Q6. What has been your experience so far (positive/challenging aspects) in your active participation as a participant and facilitator in the Ignatian Spirituality course cohorts hosted by Educate Magis?  

I would say my experience has been mostly positive. Getting to work with such passionate and dedicated educators has been inspiring. The depth and wealth of experience that our colleagues bring to these sessions has been wonderful and amazing. The opportunity to pray and reflect has enhanced my own ministry. I think the big challenge as a facilitator has been trying to plan a session and not knowing who may show or not show for that specific Zoom session. It is important to be flexible in your approach to presenting the lesson. Fortunately the co-facilitators I have worked with have been excellent collaborators in this work.

Q7. Why do you think (if you do) it is important for Jesuit educators to learn about, practice and model Ignatian practices, such as the Examen, Discernment, Spiritual Conversation and being Contemplatives in Action in Jesuit schools around the world? 
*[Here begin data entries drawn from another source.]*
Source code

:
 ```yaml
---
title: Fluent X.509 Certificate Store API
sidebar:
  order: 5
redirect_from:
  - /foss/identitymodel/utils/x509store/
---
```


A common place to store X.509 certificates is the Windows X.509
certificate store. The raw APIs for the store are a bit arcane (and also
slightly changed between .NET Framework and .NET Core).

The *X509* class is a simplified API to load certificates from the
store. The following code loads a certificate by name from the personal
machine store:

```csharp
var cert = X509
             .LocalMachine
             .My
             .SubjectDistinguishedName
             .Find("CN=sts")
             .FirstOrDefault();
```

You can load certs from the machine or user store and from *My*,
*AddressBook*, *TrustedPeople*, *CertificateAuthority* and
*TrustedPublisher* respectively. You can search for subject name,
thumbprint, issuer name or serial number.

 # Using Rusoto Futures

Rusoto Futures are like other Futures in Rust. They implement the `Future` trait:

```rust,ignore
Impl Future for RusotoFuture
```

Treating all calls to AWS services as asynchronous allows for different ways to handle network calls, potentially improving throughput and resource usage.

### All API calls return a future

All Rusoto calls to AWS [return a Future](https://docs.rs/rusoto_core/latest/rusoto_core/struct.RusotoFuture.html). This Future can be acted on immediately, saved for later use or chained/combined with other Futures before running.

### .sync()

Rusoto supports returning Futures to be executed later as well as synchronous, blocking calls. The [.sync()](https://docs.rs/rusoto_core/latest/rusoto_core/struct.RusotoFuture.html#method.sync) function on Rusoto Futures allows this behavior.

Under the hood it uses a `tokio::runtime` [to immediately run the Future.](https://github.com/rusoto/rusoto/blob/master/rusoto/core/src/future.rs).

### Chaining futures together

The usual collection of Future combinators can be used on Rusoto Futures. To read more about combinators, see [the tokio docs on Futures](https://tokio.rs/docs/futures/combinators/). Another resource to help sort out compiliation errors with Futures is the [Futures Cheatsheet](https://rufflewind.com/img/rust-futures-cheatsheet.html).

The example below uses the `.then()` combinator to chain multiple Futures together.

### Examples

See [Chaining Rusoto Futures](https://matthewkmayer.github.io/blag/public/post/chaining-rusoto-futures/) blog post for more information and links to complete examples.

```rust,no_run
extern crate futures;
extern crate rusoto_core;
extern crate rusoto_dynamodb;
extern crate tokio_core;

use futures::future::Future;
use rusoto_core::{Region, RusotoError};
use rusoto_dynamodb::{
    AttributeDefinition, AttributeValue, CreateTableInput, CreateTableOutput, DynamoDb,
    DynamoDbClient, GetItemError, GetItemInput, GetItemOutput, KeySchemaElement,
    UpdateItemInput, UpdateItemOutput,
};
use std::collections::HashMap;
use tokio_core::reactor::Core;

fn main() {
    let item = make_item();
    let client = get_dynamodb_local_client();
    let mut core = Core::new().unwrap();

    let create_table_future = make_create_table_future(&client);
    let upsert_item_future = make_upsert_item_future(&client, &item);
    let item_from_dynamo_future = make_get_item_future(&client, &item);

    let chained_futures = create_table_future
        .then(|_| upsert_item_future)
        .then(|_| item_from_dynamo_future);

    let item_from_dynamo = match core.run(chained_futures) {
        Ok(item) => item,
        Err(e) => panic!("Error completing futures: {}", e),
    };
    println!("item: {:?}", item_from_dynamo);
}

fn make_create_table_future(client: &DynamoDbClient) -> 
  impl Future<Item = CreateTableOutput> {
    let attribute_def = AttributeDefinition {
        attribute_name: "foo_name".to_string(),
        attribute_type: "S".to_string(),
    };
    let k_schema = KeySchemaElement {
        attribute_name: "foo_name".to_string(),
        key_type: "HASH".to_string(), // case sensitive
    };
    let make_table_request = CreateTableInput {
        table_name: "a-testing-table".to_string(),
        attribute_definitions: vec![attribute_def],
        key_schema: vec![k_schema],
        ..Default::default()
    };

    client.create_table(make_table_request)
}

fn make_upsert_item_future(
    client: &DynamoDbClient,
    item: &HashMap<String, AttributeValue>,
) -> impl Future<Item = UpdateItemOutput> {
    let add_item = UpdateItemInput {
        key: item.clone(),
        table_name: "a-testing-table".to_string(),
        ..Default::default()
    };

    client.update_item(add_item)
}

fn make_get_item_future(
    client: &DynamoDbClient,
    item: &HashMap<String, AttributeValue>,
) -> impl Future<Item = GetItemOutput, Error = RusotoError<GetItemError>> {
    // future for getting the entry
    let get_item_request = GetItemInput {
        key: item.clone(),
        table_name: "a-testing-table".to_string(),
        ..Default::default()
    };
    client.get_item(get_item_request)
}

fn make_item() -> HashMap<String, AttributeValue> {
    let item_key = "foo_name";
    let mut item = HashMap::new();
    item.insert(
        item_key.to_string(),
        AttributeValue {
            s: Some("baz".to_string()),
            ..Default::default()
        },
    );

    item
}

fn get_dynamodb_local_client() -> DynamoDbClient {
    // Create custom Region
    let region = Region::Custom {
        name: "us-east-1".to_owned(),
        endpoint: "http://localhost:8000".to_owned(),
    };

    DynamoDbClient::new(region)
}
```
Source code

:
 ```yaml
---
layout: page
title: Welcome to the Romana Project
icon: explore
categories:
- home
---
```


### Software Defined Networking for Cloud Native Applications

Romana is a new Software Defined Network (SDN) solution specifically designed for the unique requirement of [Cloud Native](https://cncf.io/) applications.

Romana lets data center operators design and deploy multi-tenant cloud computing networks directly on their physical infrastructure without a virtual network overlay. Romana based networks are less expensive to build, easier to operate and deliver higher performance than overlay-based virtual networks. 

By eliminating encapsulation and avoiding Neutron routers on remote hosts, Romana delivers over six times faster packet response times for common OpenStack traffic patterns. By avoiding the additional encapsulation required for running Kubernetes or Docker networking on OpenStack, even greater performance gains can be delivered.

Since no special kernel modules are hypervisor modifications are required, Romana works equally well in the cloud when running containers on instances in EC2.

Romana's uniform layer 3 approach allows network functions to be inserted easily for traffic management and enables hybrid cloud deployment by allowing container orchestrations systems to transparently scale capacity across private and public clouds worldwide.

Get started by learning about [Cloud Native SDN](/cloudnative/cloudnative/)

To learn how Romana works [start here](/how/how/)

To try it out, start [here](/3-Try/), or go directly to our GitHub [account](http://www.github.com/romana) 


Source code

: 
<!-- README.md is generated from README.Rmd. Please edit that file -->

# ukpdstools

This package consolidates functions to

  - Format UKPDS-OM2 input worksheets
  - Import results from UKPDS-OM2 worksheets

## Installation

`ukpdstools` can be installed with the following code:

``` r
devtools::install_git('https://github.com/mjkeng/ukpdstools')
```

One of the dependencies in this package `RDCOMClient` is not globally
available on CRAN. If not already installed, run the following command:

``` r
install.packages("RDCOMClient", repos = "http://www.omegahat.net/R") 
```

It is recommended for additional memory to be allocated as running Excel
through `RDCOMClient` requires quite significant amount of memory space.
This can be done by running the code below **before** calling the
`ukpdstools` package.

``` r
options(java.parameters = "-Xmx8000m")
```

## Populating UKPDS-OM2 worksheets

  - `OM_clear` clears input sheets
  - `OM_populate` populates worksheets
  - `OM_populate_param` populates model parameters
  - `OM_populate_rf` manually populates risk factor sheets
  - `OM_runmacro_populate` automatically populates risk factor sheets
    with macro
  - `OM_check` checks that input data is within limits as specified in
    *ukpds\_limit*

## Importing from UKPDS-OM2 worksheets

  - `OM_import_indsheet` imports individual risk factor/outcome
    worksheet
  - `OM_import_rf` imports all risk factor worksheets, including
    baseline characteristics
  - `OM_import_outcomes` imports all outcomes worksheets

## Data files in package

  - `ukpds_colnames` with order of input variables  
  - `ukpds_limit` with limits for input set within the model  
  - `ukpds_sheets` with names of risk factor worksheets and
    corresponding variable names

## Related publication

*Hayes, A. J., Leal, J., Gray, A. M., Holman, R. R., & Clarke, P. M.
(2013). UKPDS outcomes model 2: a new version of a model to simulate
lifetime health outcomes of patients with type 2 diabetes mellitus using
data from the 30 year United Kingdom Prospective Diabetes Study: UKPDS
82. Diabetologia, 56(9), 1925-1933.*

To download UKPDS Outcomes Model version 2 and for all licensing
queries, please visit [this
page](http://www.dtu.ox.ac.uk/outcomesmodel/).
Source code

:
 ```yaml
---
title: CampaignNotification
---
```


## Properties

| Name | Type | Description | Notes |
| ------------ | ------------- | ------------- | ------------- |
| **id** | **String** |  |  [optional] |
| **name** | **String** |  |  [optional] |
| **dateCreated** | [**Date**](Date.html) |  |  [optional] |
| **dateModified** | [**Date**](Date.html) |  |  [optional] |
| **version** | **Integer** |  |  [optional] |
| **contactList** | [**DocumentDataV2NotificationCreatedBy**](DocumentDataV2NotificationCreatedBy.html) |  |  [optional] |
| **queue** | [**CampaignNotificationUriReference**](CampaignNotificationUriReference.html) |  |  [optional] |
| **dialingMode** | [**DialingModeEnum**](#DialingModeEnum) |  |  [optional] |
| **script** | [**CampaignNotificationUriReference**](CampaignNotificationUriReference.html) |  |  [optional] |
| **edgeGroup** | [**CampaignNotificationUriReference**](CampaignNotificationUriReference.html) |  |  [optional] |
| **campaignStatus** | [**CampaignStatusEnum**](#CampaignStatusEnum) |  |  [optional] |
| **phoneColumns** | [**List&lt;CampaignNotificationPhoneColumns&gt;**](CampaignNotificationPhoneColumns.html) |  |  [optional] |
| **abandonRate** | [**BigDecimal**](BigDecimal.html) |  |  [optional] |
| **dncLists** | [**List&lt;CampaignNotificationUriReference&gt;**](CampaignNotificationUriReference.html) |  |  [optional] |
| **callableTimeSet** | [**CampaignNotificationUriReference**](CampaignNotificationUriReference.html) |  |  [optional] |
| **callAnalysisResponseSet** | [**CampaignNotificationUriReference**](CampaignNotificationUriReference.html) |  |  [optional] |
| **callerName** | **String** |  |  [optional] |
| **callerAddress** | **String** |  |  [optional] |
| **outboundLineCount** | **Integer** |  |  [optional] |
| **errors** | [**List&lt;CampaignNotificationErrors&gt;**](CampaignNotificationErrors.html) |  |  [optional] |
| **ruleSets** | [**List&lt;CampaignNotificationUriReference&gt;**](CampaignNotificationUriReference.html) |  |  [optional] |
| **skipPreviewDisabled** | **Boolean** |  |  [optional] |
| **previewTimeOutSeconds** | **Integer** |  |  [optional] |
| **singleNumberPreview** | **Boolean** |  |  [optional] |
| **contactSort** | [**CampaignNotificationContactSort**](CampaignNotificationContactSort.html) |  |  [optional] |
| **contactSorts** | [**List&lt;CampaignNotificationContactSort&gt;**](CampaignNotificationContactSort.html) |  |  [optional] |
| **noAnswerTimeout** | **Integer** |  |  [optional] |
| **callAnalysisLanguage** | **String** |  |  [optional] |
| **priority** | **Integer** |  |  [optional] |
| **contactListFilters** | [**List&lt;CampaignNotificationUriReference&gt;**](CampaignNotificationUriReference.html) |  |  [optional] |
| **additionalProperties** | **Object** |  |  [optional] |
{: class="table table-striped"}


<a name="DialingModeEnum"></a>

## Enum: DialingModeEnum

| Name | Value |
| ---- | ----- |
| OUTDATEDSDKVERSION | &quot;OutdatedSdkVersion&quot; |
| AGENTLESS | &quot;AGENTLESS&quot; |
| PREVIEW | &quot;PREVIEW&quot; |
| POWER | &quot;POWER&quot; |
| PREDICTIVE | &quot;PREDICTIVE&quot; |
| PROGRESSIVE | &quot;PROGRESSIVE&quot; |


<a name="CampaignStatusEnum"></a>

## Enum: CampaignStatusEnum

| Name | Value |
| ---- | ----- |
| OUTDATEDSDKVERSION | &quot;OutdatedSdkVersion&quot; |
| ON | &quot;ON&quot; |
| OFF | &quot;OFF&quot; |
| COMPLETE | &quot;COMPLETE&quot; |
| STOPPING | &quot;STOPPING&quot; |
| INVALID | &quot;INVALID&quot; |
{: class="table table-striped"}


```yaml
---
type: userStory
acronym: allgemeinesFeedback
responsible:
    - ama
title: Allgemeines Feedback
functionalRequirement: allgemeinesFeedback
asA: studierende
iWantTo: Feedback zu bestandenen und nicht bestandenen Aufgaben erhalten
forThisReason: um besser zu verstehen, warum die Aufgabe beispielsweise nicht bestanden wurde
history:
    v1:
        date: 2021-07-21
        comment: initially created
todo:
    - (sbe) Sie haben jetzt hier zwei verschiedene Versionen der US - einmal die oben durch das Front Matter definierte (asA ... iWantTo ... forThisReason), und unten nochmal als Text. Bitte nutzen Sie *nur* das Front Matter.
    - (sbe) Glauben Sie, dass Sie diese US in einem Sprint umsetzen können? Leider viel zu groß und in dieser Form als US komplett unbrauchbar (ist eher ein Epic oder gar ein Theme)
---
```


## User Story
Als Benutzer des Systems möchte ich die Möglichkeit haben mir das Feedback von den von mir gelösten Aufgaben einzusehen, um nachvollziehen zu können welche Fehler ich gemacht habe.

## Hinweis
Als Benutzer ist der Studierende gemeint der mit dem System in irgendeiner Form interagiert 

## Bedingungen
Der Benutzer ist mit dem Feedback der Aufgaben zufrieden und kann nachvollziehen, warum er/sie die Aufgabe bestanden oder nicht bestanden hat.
It is important to learn about these aspects and practices because it points to our shared mission and charism. It reminds all of us as educators that we are part of something bigger than ourselves. We are companions and that we are not alone in this work.

Q8. What is your favourite quote/phrase related to Ignatian Spirituality, from a historical or a modern figure that you admire?

De Chardin’s prayer Patient Trust is one of my favorites of all time. It is my go to and speaks very clearly to our work in Jesuit education.

Patient Trust

Above all, trust in the slow work of God. We are quite naturally impatient in everything to reach the end without delay. We should like to skip the intermediate stages. We are impatient of being on the way to something unknown, something new.

And yet it is the law of all progress that it is made by passing through some stages of instability—and that it may take a very long time.

And so I think it is with you; your ideas mature gradually—let them grow, let them shape themselves, without undue haste. Don’t try to force them on, as though you could be today what time (that is to say, grace and circumstances acting on your own good will) will make of you tomorrow.

Only God could say what this new spirit gradually forming within you will be. Give Our Lord the benefit of believing that his hand is leading you, and accept the anxiety of feeling yourself in suspense and incomplete.